Among other activities, cytokines have a role in modulating the immunopathogenesis of inflammatory bowel disease (IBD), such as ulcerative colitis and Crohn's disease, and are rapidly synthesised and secreted by inflammatory cells.11,12 Interleukin (IL) 1, IL6, IL8, tumour necrosis factor α and growth‐related gene product α have all been described as major factors increasing the inflammatory response in intestinal tissue in patients with IBD.11,12,13,14 Recent studies15,16,17,18,19 have shown that cytokine measurement can detect subtle but ongoing escalation of the inflammatory process in the mucosa of patients with IBD before clinical symptoms and endoscopic inflammation are apparent.
To help more accurately identify disease activity in patients with ulcerative colitis with clinically inactive disease, we examined pit patterns in the rectal mucosa with a high‐resolution video‐magnifying colonoscope after spraying with methylene blue and compared the findings with laboratory test results for inflammation, histopathological findings and mucosal IL8 activity. We also prospectively analysed prognostic factors that might predict exacerbations in patients with ulcerative colitis, including the pit patterns observed with high‐resolution video‐magnifying colonoscopy.
Materials and methods
Participants
The study was conducted according to a prospective design in patients with clinically inactive ulcerative colitis, who underwent high‐resolution video‐magnifying colonoscopy (EC‐410CM; Fujinon, Saitama, Japan) at the Department of Gastroenterology, Nagoya University Graduate School of Medicine, Nagoya, Japan, between March 1995 and April 2000. Clinical disease activity was assessed in each patient by the ulcerative colitis disease activity index (DAI) score covering four items, each scored from 0 to 3—namely, stool frequency, stool blood, endoscopic severity and overall well‐being.20 In accordance with the definition of Oren et al,21 DAI scores of ⩽3 were judged to represent clinical remission. Only patients with an inactive mucosal appearance, obscure vascular patterns, granularity of the mucosa or erythema on routine high‐resolution video‐colonoscopic examination (EC‐410HM; Fujinon) were included, whereas those with contact bleeding, spontaneous bleeding, erosions or ulceration were excluded. Moreover, patients who were on immunosuppressant treatment or had a higher degree of inflammation at the proximal colon were excluded. Ulcerative colitis was diagnosed in all patients on the basis of previous colonoscopic and histopathological examinations with unequivocal features of active ulcerative colitis including the rectum. Informed consent was obtained from all patients in accordance with the Helsinki Declaration.

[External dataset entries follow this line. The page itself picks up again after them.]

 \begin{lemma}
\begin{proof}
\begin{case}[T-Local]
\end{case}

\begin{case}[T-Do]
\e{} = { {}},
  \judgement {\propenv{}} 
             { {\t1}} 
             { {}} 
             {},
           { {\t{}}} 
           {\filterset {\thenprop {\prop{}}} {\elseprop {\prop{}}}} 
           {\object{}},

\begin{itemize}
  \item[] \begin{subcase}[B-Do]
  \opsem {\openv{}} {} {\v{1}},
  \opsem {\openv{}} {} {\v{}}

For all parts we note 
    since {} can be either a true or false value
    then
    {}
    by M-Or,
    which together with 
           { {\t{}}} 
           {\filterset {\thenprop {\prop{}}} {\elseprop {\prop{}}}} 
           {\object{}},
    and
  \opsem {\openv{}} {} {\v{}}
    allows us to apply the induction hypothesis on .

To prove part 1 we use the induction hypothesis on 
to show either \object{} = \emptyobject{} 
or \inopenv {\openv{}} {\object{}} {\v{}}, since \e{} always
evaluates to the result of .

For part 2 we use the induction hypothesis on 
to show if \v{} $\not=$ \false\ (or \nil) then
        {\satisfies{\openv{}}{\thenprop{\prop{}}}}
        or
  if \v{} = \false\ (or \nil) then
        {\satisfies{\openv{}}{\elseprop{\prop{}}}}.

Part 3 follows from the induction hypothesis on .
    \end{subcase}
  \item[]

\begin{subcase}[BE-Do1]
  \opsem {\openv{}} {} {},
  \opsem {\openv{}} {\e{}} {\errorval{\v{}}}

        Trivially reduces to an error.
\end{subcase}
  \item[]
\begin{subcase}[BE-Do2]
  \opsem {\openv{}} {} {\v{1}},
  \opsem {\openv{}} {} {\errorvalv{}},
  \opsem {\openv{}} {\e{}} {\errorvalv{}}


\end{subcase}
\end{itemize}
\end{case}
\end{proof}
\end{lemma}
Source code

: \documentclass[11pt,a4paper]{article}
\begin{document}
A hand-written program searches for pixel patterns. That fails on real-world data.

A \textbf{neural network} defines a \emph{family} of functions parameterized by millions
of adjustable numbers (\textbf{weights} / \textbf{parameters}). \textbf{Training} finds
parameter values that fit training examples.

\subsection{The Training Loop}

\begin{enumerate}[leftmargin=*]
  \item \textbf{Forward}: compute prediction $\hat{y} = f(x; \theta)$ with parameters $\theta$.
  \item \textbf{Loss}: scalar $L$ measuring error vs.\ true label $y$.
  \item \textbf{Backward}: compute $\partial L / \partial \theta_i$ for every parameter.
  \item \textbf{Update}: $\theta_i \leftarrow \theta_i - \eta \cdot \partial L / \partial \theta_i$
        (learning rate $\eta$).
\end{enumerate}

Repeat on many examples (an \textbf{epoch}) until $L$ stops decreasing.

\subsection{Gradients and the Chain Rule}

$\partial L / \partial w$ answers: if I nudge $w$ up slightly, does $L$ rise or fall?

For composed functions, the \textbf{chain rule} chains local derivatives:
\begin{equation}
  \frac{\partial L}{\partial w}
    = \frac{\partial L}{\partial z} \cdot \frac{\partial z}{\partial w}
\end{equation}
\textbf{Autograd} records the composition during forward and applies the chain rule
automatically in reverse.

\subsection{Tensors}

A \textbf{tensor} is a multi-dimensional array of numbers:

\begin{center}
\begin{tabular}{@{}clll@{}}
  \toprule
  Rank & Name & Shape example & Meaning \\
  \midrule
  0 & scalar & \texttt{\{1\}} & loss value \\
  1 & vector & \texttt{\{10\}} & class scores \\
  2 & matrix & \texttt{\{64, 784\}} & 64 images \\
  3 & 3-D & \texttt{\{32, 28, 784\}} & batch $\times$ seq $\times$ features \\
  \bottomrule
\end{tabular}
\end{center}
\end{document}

High‐resolution video‐magnifying colonoscopy
Each patient was pretreated with an oral agent for bowel cleansing—ie, 2 l of polyethylene glycol. After examination of the entire bowel by conventional colonoscopy, mucus was completely removed from the rectum by sufficient irrigation with water, and 20–30 ml of 0.1% methylene blue was sprayed over the mucosa. The colonoscope was removed, and the patient's posture was altered repeatedly between prone and supine for 5 min. A high‐resolution video‐magnifying colonoscope with a fixed focus (Fujinon EC410CM) was then inserted, and the pit pattern of the rectal mucosa and methylene blue staining were recorded. The patterns were classified into the following four magnifying colonoscopy (MCS) grades on the basis of the size, shape and arrangement of the pits (fig 1).
Figure 1 Grading of pit structures in the colorectal mucosa of patients with inactive ulcerative colitis. (A) Magnifying colonoscopy (MCS) grade 1: pits small, round and regularly arranged. (B) MCS grade 2: pits rather large, oval and somewhat irregular in arrangement. (C) MCS grade 3: pits of various shapes and sizes and irregularly arranged. (D) MCS grade 4: dispersed pits varying in morphology associated with the presence of small erosions.
Grade 1: pits small, round and regularly arranged (fig 1A).
Grade 2: pits rather large, oval and somewhat irregular in arrangement (fig 1B).
Grade 3: pits of various shapes and sizes and irregularly arranged (fig 1C).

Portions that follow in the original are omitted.